A National Housing Federation study estimates 766 people in the Hereford and Herefordshire South constituency, and 675 in Herefordshire North, will fall foul of the new regulations.

Those affected will see their annual housing benefit cut by at least £591, or an average of £14 a week.

The changes allow for one bedroom for each person or couple living as part of the household, with the following exceptions:

• Children under 16 of same gender expected to share.

• Children under 10 expected to share regardless of gender.

• Disabled tenant or partner who needs non resident overnight carer will be allowed an extra bedroom.

The human cost, however, varies.

While students are exempt, providing they are away for less than 52 weeks ( or six months for Universal Credit), parents that have children who visit – but are not technically part of the household - are not.

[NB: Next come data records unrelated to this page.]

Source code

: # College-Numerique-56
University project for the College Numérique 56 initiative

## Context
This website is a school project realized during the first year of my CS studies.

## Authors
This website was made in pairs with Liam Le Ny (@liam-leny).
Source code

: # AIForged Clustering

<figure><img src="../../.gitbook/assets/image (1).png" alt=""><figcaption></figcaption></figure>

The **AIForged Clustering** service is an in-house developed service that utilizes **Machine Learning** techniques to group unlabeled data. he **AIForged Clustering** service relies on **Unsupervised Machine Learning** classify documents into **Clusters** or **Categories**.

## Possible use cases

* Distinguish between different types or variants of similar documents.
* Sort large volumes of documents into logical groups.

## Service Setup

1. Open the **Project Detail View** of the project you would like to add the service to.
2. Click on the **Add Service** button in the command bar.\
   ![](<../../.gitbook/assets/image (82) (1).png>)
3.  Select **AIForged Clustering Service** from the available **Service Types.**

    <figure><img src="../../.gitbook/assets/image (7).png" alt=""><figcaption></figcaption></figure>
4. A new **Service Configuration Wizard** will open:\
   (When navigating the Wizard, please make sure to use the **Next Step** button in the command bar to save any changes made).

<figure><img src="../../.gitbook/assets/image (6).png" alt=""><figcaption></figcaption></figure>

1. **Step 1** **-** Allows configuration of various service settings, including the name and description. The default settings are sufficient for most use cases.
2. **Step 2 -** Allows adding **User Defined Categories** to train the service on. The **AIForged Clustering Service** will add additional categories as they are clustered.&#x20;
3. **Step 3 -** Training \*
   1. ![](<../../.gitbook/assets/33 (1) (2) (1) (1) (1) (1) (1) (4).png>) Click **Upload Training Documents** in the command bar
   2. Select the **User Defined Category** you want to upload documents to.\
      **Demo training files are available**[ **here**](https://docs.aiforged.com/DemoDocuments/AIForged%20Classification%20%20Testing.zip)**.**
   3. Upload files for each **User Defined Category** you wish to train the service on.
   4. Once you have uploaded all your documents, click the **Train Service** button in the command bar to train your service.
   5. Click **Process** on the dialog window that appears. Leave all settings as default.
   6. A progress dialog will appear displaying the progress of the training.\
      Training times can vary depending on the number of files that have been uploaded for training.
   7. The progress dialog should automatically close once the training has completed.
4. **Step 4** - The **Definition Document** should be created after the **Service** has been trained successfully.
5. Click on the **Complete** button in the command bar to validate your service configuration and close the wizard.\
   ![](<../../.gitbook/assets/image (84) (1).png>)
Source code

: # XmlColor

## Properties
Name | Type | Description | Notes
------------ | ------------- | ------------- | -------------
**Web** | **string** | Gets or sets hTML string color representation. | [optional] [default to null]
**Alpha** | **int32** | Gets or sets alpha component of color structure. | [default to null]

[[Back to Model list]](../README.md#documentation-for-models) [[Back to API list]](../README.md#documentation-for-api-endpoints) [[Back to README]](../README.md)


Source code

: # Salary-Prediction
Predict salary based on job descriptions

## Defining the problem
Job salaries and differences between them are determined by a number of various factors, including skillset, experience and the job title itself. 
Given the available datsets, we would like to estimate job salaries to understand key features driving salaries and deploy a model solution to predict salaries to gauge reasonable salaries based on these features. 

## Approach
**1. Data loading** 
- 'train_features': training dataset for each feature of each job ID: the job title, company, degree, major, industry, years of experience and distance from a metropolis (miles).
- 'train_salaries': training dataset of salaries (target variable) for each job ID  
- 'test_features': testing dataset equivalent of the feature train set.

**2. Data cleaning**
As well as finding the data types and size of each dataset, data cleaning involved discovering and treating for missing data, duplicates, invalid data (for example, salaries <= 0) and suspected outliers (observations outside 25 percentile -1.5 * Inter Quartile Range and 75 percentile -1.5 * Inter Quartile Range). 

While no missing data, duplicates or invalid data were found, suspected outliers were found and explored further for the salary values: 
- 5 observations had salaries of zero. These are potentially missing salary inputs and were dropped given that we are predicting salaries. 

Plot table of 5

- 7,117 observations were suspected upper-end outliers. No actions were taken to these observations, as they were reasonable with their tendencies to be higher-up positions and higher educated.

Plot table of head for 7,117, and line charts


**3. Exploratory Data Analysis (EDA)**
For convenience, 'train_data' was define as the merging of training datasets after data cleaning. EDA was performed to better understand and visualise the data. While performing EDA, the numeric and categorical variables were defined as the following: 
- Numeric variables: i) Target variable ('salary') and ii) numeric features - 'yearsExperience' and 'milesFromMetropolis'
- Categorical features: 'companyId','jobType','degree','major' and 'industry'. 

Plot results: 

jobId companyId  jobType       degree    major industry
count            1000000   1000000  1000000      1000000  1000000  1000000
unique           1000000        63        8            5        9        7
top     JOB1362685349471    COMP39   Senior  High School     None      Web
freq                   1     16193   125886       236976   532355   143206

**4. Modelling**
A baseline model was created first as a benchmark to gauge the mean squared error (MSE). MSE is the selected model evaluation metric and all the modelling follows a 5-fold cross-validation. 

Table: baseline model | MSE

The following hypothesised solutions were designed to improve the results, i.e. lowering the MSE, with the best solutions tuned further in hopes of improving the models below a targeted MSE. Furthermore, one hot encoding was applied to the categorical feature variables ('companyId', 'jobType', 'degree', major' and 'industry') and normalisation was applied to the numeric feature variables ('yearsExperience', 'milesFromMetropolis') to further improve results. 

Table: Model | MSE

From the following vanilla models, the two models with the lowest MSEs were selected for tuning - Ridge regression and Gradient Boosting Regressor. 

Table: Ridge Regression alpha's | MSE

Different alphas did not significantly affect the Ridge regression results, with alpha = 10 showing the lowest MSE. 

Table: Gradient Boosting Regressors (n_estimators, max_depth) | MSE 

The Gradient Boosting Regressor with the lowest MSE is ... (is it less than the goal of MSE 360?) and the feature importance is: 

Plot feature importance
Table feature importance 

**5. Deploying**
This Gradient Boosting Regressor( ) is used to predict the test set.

Nationwide, the bedroom tax will hit an estimated 660,000 working-age social tenants – 31% of existing working-age housing benefit claimants in the social sector as the government looks to cut expenditure.

The majority of these people have only one extra bedroom, for those deemed to have two, they stand to lose 25% of their housing benefits – or £1, 055 a year.

Herefordshire's lower earners are already the victims of insufficient affordable housing, according to its 'affordability ratio', the relationship between lower quartile house prices and lower quartile earnings.

A council bulletin last May noted that over the previous 11 years, Herefordshire’s affordability ratio has been consistently higher than regionally and nationally.

In 2011 in would cost a Herefordian on lower earning 8.6 times their annual salary to buy a house at the bottom end of the market, over 25% more than the West Midlands average.